*** Opening of EXERCISE INPUT ***

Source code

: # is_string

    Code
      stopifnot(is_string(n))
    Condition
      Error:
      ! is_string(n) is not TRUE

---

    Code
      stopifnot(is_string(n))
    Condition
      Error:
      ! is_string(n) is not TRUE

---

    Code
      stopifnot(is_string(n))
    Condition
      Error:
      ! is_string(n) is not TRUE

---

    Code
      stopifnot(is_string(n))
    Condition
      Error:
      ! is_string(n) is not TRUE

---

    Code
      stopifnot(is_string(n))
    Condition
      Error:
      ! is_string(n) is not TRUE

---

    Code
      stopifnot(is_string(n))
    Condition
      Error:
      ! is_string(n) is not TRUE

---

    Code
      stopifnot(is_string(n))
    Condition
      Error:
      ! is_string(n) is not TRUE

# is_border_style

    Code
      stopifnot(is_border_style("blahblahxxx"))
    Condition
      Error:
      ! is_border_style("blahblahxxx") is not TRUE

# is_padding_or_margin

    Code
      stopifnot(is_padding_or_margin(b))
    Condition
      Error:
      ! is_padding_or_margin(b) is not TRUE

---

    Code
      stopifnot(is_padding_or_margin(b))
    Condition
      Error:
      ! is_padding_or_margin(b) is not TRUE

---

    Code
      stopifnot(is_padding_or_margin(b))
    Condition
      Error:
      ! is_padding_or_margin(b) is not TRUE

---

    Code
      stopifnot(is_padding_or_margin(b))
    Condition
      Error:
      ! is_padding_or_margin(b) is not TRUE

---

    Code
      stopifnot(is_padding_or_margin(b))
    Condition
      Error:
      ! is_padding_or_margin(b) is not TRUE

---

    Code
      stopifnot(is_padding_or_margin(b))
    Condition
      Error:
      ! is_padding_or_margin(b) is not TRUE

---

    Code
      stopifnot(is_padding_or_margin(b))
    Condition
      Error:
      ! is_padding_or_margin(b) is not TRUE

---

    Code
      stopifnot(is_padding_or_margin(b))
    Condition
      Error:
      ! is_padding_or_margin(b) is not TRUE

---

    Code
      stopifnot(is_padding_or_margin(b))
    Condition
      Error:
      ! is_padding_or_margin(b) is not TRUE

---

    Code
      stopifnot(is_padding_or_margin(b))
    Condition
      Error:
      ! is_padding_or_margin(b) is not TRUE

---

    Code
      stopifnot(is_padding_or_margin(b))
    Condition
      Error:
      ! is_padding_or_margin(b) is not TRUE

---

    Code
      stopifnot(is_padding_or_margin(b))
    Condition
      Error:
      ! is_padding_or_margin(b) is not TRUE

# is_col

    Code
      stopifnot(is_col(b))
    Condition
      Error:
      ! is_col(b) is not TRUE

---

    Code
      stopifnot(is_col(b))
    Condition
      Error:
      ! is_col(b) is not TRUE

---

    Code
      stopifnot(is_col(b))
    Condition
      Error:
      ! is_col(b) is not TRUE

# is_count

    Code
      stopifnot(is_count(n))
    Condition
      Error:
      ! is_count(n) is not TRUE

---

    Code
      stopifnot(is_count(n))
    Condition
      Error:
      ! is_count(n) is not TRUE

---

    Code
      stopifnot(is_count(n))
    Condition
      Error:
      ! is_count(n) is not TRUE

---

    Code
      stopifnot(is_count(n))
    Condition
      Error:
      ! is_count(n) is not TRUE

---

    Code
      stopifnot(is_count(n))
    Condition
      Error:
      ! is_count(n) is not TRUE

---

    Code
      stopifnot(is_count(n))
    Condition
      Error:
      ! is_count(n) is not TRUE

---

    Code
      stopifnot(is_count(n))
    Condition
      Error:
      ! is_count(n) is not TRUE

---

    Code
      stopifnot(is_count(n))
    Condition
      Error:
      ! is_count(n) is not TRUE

*** Close of EXERCISE INPUT ***

## YOUR ASSIGNMENT:
Every line of the material that includes the word "blahblahxxx" needs to be copied.

## FINISHED EXERCISE:
      stopifnot(is_border_style("blahblahxxx"))
      ! is_border_style("blahblahxxx") is not TRUE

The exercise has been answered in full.